Here, $x = x(\alpha, \beta) = c_x + \alpha a_x + \beta b_x$ is the $x$ co-ordinate, expressed in terms of the $\alpha\beta$ parameterization. The integral is over all $\alpha \beta$ parameters inside the shape.

Note also that $|\vec n \cdot \vec c|$ has a natural geometric interpretation as the product of the shortest distance from the origin to the plane of the shape with the cosine of the angle between the screen and the shape.

The formula above is not obvious, at least to me, and was obtained only after some extended work, which I won't (yet) reproduce here. I've checked the work, but it ideally should be checked by another person. If there's sufficient interest, I'll write out the proof.
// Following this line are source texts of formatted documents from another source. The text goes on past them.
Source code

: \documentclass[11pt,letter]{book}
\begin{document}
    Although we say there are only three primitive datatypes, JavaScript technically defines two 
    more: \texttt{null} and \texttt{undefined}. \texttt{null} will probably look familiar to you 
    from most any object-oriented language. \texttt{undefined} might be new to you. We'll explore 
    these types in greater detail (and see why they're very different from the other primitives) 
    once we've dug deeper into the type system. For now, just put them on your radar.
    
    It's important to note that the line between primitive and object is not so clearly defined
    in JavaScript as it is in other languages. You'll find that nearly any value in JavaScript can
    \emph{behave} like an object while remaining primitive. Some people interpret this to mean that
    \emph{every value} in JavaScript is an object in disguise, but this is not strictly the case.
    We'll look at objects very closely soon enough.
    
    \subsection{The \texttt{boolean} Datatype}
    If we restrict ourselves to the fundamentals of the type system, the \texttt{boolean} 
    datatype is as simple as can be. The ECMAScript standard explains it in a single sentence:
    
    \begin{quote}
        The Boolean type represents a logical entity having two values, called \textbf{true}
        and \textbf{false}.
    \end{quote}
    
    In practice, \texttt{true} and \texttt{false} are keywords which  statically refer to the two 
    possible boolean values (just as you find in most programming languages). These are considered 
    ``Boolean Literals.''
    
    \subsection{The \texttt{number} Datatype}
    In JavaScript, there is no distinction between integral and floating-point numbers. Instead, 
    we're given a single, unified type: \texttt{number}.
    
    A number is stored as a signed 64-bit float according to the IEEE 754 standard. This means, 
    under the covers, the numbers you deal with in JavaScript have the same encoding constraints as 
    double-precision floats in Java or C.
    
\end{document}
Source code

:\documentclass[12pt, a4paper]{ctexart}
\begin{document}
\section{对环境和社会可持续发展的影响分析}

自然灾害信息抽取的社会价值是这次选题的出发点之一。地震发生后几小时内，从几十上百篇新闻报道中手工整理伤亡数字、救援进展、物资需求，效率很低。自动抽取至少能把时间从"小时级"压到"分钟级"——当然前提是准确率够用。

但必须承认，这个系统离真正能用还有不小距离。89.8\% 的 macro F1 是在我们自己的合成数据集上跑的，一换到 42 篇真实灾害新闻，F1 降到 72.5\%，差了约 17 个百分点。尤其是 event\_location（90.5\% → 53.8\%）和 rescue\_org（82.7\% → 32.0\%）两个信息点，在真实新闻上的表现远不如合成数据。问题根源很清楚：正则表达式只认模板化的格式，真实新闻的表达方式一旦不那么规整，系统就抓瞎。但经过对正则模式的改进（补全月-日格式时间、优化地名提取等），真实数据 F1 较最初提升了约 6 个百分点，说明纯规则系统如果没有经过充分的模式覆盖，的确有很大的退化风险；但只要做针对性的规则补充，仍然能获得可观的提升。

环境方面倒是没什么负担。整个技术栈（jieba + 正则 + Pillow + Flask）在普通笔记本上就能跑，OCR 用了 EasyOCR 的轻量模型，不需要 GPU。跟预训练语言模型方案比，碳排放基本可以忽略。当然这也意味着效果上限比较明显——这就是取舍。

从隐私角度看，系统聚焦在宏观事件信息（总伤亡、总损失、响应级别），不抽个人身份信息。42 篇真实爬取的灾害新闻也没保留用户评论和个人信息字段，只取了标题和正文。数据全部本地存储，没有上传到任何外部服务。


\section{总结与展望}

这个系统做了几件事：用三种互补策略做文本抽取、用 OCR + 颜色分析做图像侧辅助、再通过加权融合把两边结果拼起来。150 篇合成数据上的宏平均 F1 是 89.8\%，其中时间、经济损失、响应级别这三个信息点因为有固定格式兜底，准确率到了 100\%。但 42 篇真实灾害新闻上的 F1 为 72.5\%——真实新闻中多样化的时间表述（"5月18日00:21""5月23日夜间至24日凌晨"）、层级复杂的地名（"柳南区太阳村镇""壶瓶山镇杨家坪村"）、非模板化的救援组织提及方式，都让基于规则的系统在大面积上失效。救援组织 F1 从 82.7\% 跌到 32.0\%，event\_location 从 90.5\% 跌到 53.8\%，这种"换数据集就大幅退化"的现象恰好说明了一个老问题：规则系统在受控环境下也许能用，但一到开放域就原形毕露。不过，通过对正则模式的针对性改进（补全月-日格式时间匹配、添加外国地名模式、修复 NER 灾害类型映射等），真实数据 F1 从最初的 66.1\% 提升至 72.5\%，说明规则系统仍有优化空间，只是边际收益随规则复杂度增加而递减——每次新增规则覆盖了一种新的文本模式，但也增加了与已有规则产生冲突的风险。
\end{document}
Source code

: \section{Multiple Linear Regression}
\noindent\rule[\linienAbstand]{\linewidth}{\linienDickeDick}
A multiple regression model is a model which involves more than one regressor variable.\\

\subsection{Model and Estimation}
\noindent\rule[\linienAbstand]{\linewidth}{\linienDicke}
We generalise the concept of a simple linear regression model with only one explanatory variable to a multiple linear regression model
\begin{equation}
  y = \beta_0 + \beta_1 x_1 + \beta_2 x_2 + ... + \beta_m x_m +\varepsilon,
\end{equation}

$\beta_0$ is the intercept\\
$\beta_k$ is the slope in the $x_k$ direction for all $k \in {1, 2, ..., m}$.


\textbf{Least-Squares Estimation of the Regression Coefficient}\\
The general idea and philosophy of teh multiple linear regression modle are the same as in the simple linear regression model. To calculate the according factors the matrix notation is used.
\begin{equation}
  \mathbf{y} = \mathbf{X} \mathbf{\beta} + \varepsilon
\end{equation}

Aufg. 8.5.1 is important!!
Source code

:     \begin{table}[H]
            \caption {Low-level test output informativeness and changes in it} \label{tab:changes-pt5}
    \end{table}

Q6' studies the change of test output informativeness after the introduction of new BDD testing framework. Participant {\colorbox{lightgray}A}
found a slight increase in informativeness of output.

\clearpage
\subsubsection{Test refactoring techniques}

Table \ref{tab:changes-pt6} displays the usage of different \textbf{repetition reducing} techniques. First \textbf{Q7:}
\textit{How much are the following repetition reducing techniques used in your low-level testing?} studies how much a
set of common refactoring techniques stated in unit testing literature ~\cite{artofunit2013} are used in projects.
The formula can sometimes be simplified substantially when the type of shape is known. We'll look below at what simplifications are possible for the special case of an ellipse.

First, thought, to build confidence in the correctness of Equation (1), we'll look at two simple cases where we know the answer in advance, and see that (1) reduces to the known answer.

Sanity check: the special case of a shape parallel to the screen

Suppose we have a shape which is parallel to the screen, and at a distance $d$. Then we expect that projecting it onto the screen will simply rescale the shape by a factor $X/d$ in both linear dimensions, and so the projected area should be a factor $X^2 / d^2$ smaller than the original area. Let's now check that this follows from Equation (1).

To do this, note first that $|\vec n \cdot \vec c|$ will just be the distance to the shape, $d$, since the shape and the screen are parallel. Furthermore, $x = d$ for all points inside the shape. So (1) becomes:

\begin{eqnarray} \nonumber \mbox{Projected area} = X^2 d \int \int \frac{d \alpha \, d\beta}{d^3}. \end{eqnarray}

$1/d^3$ is a constant, and so can be pulled outside the front of the integral. The remaining integral $\int \int d\alpha \, d\beta$ is, of course, just the original area of the shape. And so the formula becomes

\begin{eqnarray} \nonumber \mbox{Projected area} = \frac{X^2}{d^2} \times \mbox{Original area}, \end{eqnarray}

just as we expected. This gives us some confidence in the correctness of the formula (1).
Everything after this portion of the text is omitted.